Consumers are already saddled with a tremendous amount of automotive debt. As of October 2019, outstanding auto loans totaled $1.2 trillion, with new car payments averaging $554 a month and loan terms averaging 63 months. The increased popularity and higher price points of crossovers, SUVs, and pickup trucks are major factors behind the rising level of consumer automotive debt. In fact, pickups outsold sedans in April 2020, the first time that has ever happened in the U.S.
With many people facing reduced hours or unemployment, that level of automotive debt is a stumbling block. In the face of increasing average transaction prices and the recession that many economists believe is looming (or already here), OEMs must find ways to help car buyers meet these challenges. Efforts to build awareness of incentive programs must be balanced with sensitivity to the financial situation much of the car-buying public is facing. That will be critical to the success of dealers and OEMs alike.

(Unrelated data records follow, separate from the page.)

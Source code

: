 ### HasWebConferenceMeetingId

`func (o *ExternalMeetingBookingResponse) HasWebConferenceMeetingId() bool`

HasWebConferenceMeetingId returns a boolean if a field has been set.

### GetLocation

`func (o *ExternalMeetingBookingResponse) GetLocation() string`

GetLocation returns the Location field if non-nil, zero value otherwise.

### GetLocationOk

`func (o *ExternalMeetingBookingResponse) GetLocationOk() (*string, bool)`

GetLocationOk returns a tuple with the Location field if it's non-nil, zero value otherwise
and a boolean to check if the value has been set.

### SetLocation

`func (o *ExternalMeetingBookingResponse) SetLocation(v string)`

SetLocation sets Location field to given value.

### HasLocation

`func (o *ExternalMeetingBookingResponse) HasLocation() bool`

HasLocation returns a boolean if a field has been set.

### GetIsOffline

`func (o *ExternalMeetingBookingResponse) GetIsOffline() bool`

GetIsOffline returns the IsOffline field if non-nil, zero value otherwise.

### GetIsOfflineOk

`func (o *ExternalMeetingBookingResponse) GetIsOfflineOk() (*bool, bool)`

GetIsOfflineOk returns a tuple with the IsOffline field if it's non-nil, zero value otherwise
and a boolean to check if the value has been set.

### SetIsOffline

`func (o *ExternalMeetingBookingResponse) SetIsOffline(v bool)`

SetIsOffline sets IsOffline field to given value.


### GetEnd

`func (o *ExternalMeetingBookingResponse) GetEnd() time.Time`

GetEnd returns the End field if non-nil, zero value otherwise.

The messaging automotive marketing delivers in this environment must reflect the current realities of the marketplace. Both dealers and OEM’s advertising focus should be ensuring they are taking the steps to help keep people safe during the pandemic. For right now, at least, it’s not all about selling more cars. Rather, it’s about building trust in the brand, especially as states begin to reopen for sales with fewer restrictions.
Advertising should focus on educating current customers and new prospects about incentives and other resources available to them. Now more than ever, people want to feel secure in the investments they’re making. Automotive advertisers should tweak their messaging to focus on reliability and safety. In an environment where people are panic-buying at the grocery store, they must be reassured as they’re shopping for a new vehicle that it’s a sound investment that will keep their family safe for years to come.
While the next few months will likely be a challenging time for dealers and OEMs, the silver lining is that it presents a great opportunity for brand building. Advertising focused on specific models may come across as too “sales-y” in the current environment, but focusing on the brand itself or the full lineup of vehicles can boost confidence and provide needed reassurance.
There is also some cause for optimism in indicators that April represented the lowest numbers for U.S. auto sales. With states opening back up, sales that originally would have closed in March and April haven’t necessarily been lost, they’ve just been postponed. Months of pent-up demand is likely to manifest itself over the summer, driving increased shopping activity and putting the industry back on the road to recovery.